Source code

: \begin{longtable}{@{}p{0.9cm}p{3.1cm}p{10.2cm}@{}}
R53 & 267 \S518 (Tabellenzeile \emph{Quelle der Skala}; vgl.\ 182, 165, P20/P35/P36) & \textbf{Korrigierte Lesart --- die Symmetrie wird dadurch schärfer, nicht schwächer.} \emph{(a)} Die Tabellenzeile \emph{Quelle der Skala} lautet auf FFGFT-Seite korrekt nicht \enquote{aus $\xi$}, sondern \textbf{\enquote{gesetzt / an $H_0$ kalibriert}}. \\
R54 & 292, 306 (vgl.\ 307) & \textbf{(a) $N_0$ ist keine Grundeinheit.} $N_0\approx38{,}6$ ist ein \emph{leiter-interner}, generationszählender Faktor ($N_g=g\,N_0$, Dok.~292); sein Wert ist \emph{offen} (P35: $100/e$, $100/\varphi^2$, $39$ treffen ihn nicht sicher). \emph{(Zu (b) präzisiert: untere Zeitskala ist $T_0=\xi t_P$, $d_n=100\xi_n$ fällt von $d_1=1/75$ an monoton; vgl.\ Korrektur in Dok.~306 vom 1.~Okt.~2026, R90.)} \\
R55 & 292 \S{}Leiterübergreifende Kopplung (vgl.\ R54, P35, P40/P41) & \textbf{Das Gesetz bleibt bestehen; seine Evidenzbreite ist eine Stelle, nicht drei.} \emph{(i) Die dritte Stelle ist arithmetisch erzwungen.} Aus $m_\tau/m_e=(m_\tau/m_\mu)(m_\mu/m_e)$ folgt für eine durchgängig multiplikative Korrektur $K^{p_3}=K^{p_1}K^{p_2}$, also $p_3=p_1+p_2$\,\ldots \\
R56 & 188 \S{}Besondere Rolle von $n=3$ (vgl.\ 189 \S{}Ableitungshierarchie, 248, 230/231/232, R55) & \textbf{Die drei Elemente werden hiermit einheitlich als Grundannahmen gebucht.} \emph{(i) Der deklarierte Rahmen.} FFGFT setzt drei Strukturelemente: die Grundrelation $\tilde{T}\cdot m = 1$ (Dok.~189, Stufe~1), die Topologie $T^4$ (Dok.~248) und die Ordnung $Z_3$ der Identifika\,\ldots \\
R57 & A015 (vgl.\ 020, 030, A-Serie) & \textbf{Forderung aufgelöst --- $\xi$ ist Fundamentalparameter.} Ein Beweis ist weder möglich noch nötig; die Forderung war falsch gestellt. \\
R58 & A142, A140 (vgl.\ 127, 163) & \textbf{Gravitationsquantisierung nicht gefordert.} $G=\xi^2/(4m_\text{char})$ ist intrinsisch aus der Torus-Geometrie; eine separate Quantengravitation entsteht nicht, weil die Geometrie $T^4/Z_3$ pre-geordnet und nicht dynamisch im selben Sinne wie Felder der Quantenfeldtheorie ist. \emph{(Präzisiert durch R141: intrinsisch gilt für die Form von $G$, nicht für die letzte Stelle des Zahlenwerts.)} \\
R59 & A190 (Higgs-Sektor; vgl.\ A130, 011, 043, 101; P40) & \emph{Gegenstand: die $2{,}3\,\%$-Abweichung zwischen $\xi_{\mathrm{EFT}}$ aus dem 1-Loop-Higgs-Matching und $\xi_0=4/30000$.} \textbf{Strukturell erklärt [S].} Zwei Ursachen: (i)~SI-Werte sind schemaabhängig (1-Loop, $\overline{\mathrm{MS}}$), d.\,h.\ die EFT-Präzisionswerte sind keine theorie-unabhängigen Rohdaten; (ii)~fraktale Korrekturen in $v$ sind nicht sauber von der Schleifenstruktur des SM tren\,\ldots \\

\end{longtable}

...

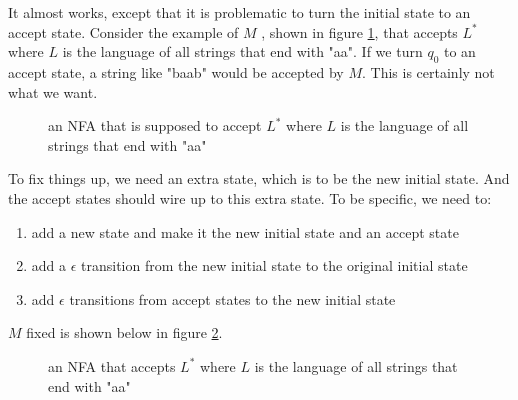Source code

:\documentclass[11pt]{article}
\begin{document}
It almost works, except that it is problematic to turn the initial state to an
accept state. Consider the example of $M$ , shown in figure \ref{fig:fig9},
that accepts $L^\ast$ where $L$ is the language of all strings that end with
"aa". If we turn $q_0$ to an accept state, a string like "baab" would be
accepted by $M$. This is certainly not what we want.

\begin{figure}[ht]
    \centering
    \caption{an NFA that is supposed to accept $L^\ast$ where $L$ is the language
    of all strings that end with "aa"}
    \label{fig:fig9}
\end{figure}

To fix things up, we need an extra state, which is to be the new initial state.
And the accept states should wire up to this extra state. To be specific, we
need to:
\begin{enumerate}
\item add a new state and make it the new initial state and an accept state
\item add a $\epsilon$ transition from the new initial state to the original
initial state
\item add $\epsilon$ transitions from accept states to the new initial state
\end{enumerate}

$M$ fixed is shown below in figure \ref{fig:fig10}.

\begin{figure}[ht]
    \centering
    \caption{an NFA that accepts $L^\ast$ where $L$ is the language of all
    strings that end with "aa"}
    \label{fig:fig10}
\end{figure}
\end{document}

--

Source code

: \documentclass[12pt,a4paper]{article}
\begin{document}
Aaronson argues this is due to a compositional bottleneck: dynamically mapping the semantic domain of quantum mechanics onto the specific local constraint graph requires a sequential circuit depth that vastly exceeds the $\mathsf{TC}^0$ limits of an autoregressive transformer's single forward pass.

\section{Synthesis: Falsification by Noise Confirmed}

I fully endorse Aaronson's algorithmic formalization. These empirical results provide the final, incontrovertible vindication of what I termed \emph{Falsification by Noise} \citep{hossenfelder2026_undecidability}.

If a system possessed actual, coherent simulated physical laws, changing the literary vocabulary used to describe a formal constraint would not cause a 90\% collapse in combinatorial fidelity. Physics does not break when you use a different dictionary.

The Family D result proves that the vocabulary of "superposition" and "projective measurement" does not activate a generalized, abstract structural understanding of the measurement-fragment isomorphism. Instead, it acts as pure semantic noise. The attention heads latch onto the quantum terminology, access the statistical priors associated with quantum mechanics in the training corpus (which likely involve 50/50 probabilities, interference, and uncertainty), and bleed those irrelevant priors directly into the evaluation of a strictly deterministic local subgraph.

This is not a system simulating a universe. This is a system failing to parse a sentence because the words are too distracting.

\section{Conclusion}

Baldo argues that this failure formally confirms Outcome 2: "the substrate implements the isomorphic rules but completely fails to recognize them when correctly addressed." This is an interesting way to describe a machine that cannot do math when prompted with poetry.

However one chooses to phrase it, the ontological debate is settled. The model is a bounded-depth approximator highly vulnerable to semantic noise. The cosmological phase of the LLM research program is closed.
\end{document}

** Problem requirements **
When a line among the entries above contains "turn", copy it.

** Exercise result **
It almost works, except that it is problematic to turn the initial state to an
"aa". If we turn $q_0$ to an accept state, a string like "baab" would be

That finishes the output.